Jumping to a premature buyout can be a costly and even devastating mistake, and you may not realize that until it’s all over. Still, sometimes it’s just unavoidable, and in these cases, you should hope to have the right policies in place to guide you through it.
The first thing to do to avoid all of this is to get an operating agreement before you start so that you don’t find yourself struggling with what to do during a buyout in the first place. An operating agreement will detail what should happen, should one of you want to leave, and things will be a lot smoother.
If you do have one of these, check fo relevant clauses that could help you out. However, Hindsight is 20/20, and you probably wouldn’t be here if that was a possibility, so it’s time to talk about what to do, now that you’ve found yourself in this pickle.
Before we get into the process, let’s take a look at some of the considerations to go over prior to committing to a buyout.
Pros and Cons of Buying Out a Business Partner
There’s a lot to consider when looking into how to buy out a business partner. There are benefits and drawbacks in every situation, and if you’re not entirely certain you want to go ahead, it’s a good idea to weigh these up and consider possible alternatives before moving forward.
On that note, let’s look at some of the implications, both good and bad:
It could be a quick departure – In many cases where a partner is no longer fit for purpose, buying them out is easier than persuading them to do the work. If there’s a lot of stress coming up behind this decision, the buyout could represent a nice clear end to it all and allow you to get on with your project.

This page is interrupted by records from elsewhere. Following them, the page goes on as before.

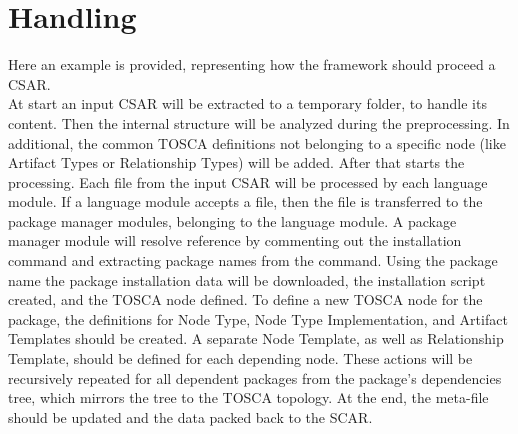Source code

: \section*{Handling}
Here an example is provided, representing how the framework should proceed a CSAR.\\
At start an input CSAR will be extracted to a temporary folder, to handle its content.
Then the internal structure will be analyzed during the preprocessing. In additional, the common TOSCA definitions not belonging to a specific node (like Artifact Types or Relationship Types) will be added. 
After that starts the processing. Each file from the input CSAR will be processed by each language module.
If a language module accepts a file, then the file is transferred to the package manager modules, belonging to the language module.
A package manager module will resolve reference by commenting out the installation command and extracting package names from the command.
Using the package name the package installation data will be downloaded, the installation script created, and the TOSCA node defined. 
To define a new TOSCA node for the package, the definitions for Node Type, Node Type Implementation, and Artifact Templates should be created. 
A separate Node Template, as well as Relationship Template, should be defined for each depending node.
These actions will be recursively repeated for all dependent packages from the package's dependencies tree, which mirrors the tree to the TOSCA topology.
At the end, the meta-file should be updated and the data packed back to the SCAR.\\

You might lose some valuable assets – If your partner is in sales, for example, they might take all their leads with them. If you were leaning on their network, the company could suffer from a sudden loss of assets in this way.
It keeps the business alive – As an alternative to ending the project entirely, a buyout, again, lets you get on with things and move your business forward.
It can be an expensive process – As we’re about to discuss, the process can be lengthy and involved, with many moving parts and several stages, and that’s not even taking into account the cost of the finances involved.
If some of the drawbacks are too much, you might look into some alternatives instead. You could opt for a buyout that’s spread out over time (though this comes with its own problems as we’ll mention later) or you could try something entirely different.
It might be a simpler matter to alter the partnership agreement in a way that gives you more weight than your partner. This way, you’ll have more control and responsibility, and the partner might be more suited for their new level.
You might also be able to replace the partner with someone else. This is still similar to a buyout, but the resources involved will come from the new buyer.
Finally, you could consider dissolving the partnership as a way of releasing both parties without one having to buy out the other.
Still, if there’s no viable or preferable alternative, and you’re dead set on going ahead with a business partner buyout, the first thing you need to do is start positive. There can be a lot of tension in many contexts where a buyout is pending, but regardless of whether you’re on good terms with your partner, it’s important to tread carefully and foster an environment where everyone is acting in good faith.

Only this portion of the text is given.